Sesat Pikir Kontraterorisme
Moh Rozaq Asyhari ; Mahasiswa Program Doktor Universitas Indonesia,
Staf Ahli Anggota Komisi III DPR
|
REPUBLIKA,
11 September 2012
Penanganan
terorisme dilakukan dengan dua fungsi besar, yaitu upaya penindakan dan
pencegarah. Penindakan adalah proses penghukuman terhadap pelaku tindak pidana
terorisme yang dilakukan setelah terjadinya tindak pidana tersebut atau ex post factum.

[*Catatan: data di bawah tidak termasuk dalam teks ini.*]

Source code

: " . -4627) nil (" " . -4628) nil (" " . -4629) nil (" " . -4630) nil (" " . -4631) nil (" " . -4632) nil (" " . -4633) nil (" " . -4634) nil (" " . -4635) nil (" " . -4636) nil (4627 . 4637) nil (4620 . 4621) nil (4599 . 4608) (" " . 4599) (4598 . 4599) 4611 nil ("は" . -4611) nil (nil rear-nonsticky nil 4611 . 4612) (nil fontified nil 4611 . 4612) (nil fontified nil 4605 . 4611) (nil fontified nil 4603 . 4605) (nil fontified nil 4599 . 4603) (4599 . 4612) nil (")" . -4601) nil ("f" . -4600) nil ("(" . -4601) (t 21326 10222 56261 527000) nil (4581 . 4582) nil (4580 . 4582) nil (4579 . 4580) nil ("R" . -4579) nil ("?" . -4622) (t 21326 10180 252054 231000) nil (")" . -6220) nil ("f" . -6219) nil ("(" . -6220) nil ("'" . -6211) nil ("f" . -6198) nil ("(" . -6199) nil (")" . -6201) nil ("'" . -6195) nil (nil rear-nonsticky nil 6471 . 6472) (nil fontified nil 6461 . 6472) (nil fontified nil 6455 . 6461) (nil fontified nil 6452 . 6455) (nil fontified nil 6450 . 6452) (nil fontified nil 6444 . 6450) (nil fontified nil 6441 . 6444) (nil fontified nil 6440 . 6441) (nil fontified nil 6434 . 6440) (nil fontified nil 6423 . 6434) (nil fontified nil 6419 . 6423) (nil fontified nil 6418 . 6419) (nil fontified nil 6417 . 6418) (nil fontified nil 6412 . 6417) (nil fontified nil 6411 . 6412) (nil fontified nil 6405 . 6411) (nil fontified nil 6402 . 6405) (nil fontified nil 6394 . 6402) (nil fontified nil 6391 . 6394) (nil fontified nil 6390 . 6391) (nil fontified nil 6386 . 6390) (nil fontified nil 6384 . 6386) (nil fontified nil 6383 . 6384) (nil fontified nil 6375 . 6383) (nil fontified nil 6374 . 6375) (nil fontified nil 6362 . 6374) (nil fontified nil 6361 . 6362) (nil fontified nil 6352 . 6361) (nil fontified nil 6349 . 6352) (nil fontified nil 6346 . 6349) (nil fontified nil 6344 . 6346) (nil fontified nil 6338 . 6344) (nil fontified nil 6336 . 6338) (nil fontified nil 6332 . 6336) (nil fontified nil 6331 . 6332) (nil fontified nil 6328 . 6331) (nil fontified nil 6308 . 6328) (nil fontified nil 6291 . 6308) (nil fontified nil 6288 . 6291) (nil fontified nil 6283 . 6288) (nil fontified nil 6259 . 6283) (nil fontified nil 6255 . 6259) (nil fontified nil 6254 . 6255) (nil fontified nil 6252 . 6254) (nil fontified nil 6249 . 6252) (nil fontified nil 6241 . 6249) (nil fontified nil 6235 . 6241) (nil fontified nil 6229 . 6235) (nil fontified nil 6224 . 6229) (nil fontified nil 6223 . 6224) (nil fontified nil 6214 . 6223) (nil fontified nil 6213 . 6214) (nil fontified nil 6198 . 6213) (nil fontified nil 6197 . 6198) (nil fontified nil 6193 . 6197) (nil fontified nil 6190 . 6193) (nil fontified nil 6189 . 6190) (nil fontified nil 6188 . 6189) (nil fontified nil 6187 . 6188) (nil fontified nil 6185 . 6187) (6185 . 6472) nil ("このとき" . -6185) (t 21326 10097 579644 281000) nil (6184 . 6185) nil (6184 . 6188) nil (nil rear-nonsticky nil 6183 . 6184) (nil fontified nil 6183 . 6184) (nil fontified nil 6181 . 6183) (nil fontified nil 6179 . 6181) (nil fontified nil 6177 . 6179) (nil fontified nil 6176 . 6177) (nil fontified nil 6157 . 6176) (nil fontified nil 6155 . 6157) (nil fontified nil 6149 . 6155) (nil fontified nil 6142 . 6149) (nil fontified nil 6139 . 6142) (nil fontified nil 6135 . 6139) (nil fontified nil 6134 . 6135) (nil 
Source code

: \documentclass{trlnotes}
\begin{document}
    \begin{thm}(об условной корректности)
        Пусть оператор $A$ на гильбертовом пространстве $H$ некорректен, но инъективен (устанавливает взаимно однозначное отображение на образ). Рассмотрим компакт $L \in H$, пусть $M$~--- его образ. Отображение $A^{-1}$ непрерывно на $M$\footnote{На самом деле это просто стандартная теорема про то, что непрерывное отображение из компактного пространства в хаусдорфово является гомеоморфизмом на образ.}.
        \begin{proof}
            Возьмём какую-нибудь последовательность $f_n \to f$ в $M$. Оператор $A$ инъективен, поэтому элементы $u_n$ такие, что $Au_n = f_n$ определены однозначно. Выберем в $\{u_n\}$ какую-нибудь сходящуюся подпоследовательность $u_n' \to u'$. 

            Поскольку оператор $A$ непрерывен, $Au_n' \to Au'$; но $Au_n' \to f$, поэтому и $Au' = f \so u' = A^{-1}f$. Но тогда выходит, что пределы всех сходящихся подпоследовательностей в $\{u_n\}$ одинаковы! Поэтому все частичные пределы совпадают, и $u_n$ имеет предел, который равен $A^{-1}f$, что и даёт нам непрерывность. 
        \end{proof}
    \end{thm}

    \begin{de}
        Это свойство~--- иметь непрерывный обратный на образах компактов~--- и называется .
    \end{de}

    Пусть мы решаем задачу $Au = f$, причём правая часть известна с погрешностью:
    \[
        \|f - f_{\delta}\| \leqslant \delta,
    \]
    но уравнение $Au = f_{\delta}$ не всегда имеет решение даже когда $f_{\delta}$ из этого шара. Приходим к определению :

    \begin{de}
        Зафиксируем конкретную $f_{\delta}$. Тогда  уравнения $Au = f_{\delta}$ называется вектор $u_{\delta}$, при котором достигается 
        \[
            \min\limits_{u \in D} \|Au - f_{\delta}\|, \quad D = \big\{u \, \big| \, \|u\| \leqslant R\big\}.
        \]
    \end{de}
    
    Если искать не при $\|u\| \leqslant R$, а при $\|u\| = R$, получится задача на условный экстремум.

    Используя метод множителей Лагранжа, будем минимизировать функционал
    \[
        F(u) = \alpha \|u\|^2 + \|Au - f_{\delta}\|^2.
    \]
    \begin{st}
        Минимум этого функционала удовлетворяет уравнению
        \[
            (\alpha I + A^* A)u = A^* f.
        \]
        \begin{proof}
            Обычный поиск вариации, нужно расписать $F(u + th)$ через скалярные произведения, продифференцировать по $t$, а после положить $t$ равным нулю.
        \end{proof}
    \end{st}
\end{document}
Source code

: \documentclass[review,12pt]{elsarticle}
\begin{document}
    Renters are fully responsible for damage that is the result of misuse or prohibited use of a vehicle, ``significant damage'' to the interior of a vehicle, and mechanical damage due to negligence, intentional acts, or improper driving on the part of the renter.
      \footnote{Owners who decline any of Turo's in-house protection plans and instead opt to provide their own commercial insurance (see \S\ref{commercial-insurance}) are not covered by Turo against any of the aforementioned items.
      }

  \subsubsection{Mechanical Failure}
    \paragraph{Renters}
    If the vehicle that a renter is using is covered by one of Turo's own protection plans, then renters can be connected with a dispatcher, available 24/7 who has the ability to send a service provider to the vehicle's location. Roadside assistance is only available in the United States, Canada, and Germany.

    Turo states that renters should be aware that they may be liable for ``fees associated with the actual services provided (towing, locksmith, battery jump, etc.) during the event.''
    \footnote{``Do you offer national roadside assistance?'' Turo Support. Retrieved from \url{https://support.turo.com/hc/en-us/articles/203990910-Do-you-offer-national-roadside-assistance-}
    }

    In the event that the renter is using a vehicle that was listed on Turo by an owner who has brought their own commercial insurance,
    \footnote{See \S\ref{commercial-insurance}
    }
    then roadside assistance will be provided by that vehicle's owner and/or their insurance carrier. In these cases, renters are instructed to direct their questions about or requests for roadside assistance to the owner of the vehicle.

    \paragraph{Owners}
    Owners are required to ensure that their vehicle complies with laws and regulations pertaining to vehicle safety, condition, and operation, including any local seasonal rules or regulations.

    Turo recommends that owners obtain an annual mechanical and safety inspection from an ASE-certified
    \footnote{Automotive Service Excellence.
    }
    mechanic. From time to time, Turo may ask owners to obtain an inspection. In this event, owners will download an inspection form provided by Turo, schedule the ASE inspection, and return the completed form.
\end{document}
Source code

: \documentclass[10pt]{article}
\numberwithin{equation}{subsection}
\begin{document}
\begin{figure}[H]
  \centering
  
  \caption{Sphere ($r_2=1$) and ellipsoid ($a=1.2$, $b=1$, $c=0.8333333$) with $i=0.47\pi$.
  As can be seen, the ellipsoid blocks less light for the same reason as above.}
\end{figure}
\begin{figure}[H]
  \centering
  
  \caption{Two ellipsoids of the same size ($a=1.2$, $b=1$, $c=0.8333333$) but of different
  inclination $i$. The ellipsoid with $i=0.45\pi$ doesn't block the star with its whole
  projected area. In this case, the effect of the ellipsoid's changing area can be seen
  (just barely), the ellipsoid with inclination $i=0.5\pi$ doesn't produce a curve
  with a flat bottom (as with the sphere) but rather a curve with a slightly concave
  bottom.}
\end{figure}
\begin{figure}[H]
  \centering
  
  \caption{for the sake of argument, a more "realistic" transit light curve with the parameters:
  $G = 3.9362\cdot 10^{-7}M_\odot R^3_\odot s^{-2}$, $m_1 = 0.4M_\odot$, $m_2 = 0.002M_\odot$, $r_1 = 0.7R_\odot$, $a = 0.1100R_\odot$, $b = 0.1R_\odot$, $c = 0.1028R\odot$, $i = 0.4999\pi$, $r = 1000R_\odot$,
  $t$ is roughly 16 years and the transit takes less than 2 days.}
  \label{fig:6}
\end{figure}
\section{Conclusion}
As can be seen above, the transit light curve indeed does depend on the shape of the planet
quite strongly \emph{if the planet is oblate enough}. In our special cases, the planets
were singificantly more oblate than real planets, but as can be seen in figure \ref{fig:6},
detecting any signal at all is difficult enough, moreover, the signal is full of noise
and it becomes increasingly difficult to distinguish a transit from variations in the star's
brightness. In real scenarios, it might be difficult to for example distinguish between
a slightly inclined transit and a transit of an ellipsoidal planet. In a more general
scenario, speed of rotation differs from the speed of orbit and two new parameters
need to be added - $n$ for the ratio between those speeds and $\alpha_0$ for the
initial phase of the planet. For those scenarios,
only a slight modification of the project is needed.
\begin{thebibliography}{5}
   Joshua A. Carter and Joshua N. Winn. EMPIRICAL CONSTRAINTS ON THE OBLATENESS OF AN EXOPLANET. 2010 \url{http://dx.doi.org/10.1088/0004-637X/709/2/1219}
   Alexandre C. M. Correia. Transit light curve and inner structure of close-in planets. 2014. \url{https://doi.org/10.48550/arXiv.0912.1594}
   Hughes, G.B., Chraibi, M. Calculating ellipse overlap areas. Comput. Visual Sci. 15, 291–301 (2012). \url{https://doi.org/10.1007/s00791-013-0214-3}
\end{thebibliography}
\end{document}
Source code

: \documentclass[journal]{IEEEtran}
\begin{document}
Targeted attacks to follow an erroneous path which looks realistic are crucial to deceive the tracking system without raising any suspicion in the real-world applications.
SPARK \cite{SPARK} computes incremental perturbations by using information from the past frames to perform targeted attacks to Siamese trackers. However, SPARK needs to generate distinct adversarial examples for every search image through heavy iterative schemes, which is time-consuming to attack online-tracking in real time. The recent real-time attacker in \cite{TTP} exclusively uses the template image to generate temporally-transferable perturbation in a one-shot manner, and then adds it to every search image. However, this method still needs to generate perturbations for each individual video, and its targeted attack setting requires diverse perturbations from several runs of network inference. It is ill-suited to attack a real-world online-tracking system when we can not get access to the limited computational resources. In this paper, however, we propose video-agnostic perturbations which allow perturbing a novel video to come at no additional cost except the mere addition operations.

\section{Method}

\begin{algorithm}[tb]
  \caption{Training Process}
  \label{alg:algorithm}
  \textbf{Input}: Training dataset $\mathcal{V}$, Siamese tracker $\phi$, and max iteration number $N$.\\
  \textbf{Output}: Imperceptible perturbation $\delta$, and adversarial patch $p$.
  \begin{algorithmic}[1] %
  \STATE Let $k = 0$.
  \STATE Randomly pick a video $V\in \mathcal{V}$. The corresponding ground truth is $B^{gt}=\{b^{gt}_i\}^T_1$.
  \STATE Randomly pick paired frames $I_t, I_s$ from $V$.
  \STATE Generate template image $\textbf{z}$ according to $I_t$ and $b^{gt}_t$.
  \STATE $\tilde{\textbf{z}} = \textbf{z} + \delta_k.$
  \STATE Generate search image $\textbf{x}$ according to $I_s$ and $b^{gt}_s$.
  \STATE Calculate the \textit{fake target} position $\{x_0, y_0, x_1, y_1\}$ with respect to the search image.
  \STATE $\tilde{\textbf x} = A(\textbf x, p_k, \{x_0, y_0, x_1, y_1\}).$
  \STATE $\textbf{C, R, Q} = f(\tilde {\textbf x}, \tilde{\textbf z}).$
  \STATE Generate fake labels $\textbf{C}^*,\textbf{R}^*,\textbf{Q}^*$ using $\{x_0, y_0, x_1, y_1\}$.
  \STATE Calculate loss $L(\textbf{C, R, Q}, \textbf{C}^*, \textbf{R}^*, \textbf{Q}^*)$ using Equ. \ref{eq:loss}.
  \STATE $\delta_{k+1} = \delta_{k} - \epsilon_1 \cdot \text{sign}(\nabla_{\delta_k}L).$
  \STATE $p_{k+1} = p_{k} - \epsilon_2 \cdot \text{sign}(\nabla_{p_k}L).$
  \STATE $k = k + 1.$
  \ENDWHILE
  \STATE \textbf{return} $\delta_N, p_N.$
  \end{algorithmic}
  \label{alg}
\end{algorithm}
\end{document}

Sedangkan pencegahan
adalah menutup atau tidak menciptakan kesempatan dilakukannya tindak pidana
terorisme, oleh karenanya preventive measures dilakukan sebelum tindak pidana
terorisme terjadi.
Penindakan
yang dilakukan oleh Densus 88 telah mengantarkan ratusan tersangka teroris ke
persidangan, beberapa terpidana di antaranya telah dieksekusi mati setelah
menerima vonis yang kracht van gewijsde.
Namun, puluhan terduga yang lain juga telah ditembak mati di tempat kejadian
perkara.
Sebenarnya,
Desus 88 bukan satusatunya satuan yang memiliki tugas dan kemampuan untuk
melakukan penindakan terhadap tindak pidana terorisme. Hampir semua angkatan
dan kepolisian, juga badan intelijen memiliki struktur organisasi antiterror.
Kapolri
menerbitkan Skep Kapolri No 30/VI/2003 tertanggal 20 Juni 2003 menandai
terbentuknya Densus 88 Antiteror. Keberadaan Skep Kapolri tersebut merupakan
tindak lanjut dari diterbitkannya UU No 15 Tahun 2003 tentang Tindak Pidana Terorisme,
yang mempertegas kewenangan Polri sebagai unsur utama dalam pemberantasan
tindak pidana terorisme, sedangkan TNI dan BIN menjadi unsur pendukung saja
dari pemberantasan tindak pidana terorisme.
Peraturan
Presiden Nomor 46 Tahun 2010 memberikan kewenangan kepada BNPT untuk melakukan
fungsi pencegahan dalam persoalan terorisme.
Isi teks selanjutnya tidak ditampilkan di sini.